* _Assignment_: Word for word, restate the entries below from their first line through the line that contains "and mobile-responsive applications".

* _Source data_:
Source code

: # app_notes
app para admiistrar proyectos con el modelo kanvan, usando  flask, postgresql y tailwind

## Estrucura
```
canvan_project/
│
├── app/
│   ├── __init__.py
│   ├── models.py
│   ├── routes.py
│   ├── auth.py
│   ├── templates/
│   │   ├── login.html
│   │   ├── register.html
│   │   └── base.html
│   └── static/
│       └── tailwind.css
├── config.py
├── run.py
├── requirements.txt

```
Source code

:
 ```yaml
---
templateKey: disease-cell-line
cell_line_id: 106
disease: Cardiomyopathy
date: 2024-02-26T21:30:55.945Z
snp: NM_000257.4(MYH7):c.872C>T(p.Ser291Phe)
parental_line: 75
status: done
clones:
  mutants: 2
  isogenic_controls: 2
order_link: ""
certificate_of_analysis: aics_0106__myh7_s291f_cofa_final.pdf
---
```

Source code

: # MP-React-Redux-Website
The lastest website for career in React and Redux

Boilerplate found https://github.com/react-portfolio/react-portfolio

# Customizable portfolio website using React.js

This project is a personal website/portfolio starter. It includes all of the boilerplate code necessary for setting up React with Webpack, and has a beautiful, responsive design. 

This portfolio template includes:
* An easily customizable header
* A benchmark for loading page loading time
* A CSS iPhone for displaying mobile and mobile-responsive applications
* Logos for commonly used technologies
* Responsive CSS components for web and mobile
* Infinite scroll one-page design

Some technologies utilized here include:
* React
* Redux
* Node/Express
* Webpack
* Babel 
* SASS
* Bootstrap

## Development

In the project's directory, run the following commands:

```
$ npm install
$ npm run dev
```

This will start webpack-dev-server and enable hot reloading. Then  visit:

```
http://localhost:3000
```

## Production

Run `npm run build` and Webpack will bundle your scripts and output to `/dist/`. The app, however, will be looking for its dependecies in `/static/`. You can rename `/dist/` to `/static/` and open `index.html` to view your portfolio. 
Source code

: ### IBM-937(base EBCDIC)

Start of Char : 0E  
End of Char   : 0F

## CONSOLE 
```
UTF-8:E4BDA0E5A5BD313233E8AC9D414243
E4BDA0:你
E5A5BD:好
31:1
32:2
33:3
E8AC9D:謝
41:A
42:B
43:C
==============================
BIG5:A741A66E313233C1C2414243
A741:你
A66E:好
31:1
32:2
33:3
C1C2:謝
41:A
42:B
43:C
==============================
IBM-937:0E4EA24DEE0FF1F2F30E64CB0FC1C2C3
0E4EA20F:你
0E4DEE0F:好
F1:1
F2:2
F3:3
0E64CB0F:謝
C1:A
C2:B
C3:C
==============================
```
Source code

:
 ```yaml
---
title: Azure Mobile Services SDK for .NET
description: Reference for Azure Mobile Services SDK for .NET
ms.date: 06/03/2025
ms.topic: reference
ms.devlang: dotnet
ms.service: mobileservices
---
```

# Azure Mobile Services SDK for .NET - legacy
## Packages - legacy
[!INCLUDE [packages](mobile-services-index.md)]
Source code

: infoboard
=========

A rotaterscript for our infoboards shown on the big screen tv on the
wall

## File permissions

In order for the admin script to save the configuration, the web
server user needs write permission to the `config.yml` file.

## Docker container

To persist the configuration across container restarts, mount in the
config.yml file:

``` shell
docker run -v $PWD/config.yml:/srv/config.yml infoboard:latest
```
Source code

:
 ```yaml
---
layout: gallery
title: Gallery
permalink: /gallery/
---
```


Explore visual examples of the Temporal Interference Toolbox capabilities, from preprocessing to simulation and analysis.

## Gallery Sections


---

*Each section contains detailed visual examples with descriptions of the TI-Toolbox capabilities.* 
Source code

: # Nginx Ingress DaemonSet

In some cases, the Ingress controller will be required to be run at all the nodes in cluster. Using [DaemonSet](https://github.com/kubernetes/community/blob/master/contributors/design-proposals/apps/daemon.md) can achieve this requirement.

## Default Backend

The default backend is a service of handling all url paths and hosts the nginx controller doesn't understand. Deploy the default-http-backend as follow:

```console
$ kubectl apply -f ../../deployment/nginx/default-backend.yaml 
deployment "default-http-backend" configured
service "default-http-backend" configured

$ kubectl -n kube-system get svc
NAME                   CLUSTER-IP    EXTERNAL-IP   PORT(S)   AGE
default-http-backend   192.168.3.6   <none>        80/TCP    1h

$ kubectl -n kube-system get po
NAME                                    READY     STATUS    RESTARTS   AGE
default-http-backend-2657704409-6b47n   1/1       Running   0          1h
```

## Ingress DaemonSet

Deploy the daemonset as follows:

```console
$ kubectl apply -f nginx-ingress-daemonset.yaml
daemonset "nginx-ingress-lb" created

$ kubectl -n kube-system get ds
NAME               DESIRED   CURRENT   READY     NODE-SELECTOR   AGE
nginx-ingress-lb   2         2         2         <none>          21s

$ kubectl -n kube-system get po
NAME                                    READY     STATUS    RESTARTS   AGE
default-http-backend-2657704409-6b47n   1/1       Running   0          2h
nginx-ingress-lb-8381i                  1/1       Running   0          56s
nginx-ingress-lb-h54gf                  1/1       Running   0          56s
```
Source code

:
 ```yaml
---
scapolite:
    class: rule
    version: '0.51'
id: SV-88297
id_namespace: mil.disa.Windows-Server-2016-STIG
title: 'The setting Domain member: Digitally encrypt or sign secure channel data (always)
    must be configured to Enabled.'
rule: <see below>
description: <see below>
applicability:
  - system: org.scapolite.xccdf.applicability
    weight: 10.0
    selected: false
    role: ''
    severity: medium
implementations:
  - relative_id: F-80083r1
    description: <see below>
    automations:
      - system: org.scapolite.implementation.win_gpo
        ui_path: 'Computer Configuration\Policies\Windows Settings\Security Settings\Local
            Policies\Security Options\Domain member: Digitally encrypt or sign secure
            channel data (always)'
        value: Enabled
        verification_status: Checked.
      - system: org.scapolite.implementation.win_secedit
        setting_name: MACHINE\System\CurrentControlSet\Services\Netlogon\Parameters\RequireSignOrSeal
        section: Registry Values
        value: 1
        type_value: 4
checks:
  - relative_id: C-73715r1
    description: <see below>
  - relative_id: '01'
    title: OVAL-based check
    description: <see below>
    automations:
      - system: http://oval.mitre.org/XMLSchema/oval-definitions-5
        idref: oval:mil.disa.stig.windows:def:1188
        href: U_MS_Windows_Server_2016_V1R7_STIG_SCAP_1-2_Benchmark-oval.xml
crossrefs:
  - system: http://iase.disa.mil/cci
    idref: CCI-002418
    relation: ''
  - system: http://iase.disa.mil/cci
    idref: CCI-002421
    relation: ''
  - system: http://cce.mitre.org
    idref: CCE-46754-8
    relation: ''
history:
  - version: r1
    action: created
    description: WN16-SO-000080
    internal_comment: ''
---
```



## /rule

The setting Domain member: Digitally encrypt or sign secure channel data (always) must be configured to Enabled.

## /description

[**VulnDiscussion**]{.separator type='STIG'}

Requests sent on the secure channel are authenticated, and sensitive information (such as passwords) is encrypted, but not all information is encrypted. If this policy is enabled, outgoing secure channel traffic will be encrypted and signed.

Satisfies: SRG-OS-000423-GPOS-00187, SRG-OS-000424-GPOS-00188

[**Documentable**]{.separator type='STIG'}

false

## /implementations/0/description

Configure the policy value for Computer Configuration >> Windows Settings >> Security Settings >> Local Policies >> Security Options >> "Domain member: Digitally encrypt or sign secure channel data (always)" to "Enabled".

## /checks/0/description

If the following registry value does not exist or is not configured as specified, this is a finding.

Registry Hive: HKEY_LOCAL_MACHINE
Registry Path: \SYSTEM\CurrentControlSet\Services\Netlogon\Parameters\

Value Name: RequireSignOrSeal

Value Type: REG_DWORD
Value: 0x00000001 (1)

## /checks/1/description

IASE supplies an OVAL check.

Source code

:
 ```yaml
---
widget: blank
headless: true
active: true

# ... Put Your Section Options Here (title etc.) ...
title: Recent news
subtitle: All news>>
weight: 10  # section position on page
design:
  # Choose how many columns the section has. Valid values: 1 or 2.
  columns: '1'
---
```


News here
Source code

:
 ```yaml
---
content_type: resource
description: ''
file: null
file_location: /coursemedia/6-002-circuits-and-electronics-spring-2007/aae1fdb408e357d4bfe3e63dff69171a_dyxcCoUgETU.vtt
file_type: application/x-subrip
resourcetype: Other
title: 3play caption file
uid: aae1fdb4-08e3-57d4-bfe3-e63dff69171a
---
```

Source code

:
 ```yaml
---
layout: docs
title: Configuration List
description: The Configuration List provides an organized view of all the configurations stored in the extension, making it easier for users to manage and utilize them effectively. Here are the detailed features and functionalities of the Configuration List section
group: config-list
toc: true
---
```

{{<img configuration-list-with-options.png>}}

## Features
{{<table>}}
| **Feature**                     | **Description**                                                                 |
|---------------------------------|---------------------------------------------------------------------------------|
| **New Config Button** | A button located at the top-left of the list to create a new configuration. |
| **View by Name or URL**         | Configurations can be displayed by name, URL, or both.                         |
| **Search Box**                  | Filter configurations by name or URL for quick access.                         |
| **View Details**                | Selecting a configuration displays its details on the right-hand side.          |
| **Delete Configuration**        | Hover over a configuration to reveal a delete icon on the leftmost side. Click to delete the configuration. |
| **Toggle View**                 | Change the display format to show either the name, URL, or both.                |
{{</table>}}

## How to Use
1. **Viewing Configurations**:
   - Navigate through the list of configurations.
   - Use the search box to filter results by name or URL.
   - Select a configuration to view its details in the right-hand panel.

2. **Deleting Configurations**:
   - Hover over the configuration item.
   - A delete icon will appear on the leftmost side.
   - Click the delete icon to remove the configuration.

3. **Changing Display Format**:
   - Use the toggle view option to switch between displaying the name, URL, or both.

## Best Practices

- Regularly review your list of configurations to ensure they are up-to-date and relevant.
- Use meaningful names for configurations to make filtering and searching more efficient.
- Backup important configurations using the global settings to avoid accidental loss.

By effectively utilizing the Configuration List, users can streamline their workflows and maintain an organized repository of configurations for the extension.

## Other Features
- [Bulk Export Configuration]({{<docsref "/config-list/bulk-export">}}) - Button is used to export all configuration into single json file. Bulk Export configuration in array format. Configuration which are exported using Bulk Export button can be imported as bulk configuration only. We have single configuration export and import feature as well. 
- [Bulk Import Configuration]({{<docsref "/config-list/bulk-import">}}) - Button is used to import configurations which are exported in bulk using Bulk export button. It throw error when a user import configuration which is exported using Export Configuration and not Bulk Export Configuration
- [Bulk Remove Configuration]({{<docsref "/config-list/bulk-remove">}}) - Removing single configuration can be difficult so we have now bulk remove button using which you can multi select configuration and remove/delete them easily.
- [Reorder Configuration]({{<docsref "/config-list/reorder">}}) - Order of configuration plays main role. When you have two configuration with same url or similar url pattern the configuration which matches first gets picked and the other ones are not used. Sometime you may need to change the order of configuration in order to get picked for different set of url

* _Answer to this problem_:
Source code

: # app_notes
app para admiistrar proyectos con el modelo kanvan, usando  flask, postgresql y tailwind

## Estrucura
```
canvan_project/
│
├── app/
│   ├── __init__.py
│   ├── models.py
│   ├── routes.py
│   ├── auth.py
│   ├── templates/
│   │   ├── login.html
│   │   ├── register.html
│   │   └── base.html
│   └── static/
│       └── tailwind.css
├── config.py
├── run.py
├── requirements.txt

```
Source code

:
 ```yaml
---
templateKey: disease-cell-line
cell_line_id: 106
disease: Cardiomyopathy
date: 2024-02-26T21:30:55.945Z
snp: NM_000257.4(MYH7):c.872C>T(p.Ser291Phe)
parental_line: 75
status: done
clones:
  mutants: 2
  isogenic_controls: 2
order_link: ""
certificate_of_analysis: aics_0106__myh7_s291f_cofa_final.pdf
---
```

Source code

: # MP-React-Redux-Website
The lastest website for career in React and Redux

Boilerplate found https://github.com/react-portfolio/react-portfolio

# Customizable portfolio website using React.js

This project is a personal website/portfolio starter. It includes all of the boilerplate code necessary for setting up React with Webpack, and has a beautiful, responsive design. 

This portfolio template includes:
* An easily customizable header
* A benchmark for loading page loading time
* A CSS iPhone for displaying mobile and mobile-responsive applications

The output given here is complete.